Почти не вспоминают даже работу товарища Сталина «Марксизм и вопросы языкознания», - а ведь ее, вышедшую в том же 1950-м, они, филологи, ну просто не могли не изучать!

Это уже вызвало горькое раздражение умного, честного человека, к тому же однокурсницы авторов сборника – Ревекки Марковны Фрумкиной, назвавшей на электронных страницах «Русского журнала» воспоминания своих ровесников «Помутневшим зеркалом». Да как возможно, чтобы ТАКОГО – не помнили?!
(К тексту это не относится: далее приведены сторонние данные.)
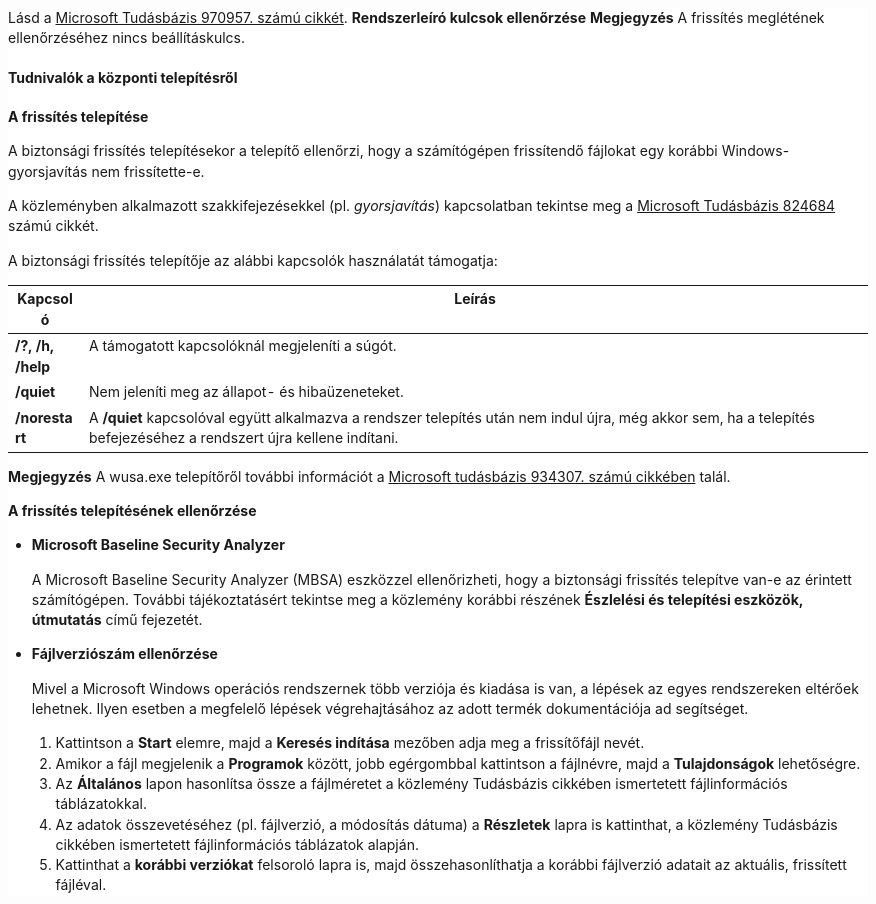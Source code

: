 <td style="border:1px solid black;">Lásd a <a href="http://support.microsoft.com/kb/970957/hu">Microsoft Tudásbázis 970957. számú cikkét</a>.</td>
</tr>  
<tr class="odd">
<td style="border:1px solid black;"><strong>Rendszerleíró kulcsok ellenőrzése</strong></td>
<td style="border:1px solid black;"><strong>Megjegyzés</strong> A frissítés meglétének ellenőrzéséhez nincs beállításkulcs.</td>
</tr>  
</tbody>  
</table>
  
#### Tudnivalók a központi telepítésről
  
**A frissítés telepítése**
  
A biztonsági frissítés telepítésekor a telepítő ellenőrzi, hogy a számítógépen frissítendő fájlokat egy korábbi Windows-gyorsjavítás nem frissítette-e.
  
A közleményben alkalmazott szakkifejezésekkel (pl. *gyorsjavítás*) kapcsolatban tekintse meg a [Microsoft Tudásbázis 824684](http://support.microsoft.com/kb/824684/hu) számú cikkét.
  
A biztonsági frissítés telepítője az alábbi kapcsolók használatát támogatja:
  
| Kapcsoló          | Leírás                                                                                                                                                              |  
|-------------------|---------------------------------------------------------------------------------------------------------------------------------------------------------------------|  
| **/?, /h, /help** | A támogatott kapcsolóknál megjeleníti a súgót.                                                                                                                      |  
| **/quiet**        | Nem jeleníti meg az állapot- és hibaüzeneteket.                                                                                                                     |  
| **/norestart**    | A **/quiet** kapcsolóval együtt alkalmazva a rendszer telepítés után nem indul újra, még akkor sem, ha a telepítés befejezéséhez a rendszert újra kellene indítani. |
  
**Megjegyzés** A wusa.exe telepítőről további információt a [Microsoft tudásbázis 934307. számú cikkében](http://support.microsoft.com/kb/934307/hu) talál.
  
**A frissítés telepítésének ellenőrzése**
  
-   **Microsoft Baseline Security Analyzer**
  
    A Microsoft Baseline Security Analyzer (MBSA) eszközzel ellenőrizheti, hogy a biztonsági frissítés telepítve van-e az érintett számítógépen. További tájékoztatásért tekintse meg a közlemény korábbi részének **Észlelési és telepítési eszközök, útmutatás** című fejezetét.
  
-   **Fájlverziószám ellenőrzése**
  
    Mivel a Microsoft Windows operációs rendszernek több verziója és kiadása is van, a lépések az egyes rendszereken eltérőek lehetnek. Ilyen esetben a megfelelő lépések végrehajtásához az adott termék dokumentációja ad segítséget.
  
    1.  Kattintson a **Start** elemre, majd a **Keresés indítása** mezőben adja meg a frissítőfájl nevét.  
    2.  Amikor a fájl megjelenik a **Programok** között, jobb egérgombbal kattintson a fájlnévre, majd a **Tulajdonságok** lehetőségre.  
    3.  Az **Általános** lapon hasonlítsa össze a fájlméretet a közlemény Tudásbázis cikkében ismertetett fájlinformációs táblázatokkal.  
    4.  Az adatok összevetéséhez (pl. fájlverzió, a módosítás dátuma) a **Részletek** lapra is kattinthat, a közlemény Tudásbázis cikkében ismertetett fájlinformációs táblázatok alapján.  
    5.  Kattinthat a **korábbi verziókat** felsoroló lapra is, majd összehasonlíthatja a korábbi fájlverzió adatait az aktuális, frissített fájléval.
А ведь хорошо помнят! Внимательно, заботливо помнят, как можно помнить только очень значимое. «Этих пяти лет никогда не забыть!» (Г.Г. Копылова)

Вспоминают так: «…почему-то осталась в памяти эта картина: сидим на лекции, кто-то говорит о смерти Сталина, и все вдруг начинают плакать, особенно девочки, а ведь у нас на курсе было много детей репрессированных людей» (З.Н. Горбунова (Александрова)).

Отстраненно как-то. Даже с удивлением.

А в ответ на вопрос: «Напиши о самом ярком своем воспоминании из университетской жизни», - пишут: «экзаменационные сессии и подготовка к ним» (Г.В. Антипова (Якимова)), «наиболее яркие воспоминания – это, пожалуй, наши групповые вечера – дни рождения, встречи Нового года…, групповые капустники… Вообще наша дружба в группе, которая возникла тогда и продолжалась всю жизнь» (Э.Ю. Зеленова (Сосенко)), «самым ярким впечатлением была неразделенная любовь…» (О.Н. Михайлов), «Ярких воспоминаний о факультетской курсовой жизни у меня миллион: вечера, капустники, экскурсии по Подмосковью, практика, субботники на строительстве нового здания МГУ, театры, кино – всего не перечислить!» (Г.Г. Копылова) и наконец просто: «сейчас всё кажется ярким» (Т.А. Великанова (Киселева).

Не вспоминают - страхов. Унижений. Лжи. Насилия. Почти не вспоминают стыда. Почти не вспоминают несвободы.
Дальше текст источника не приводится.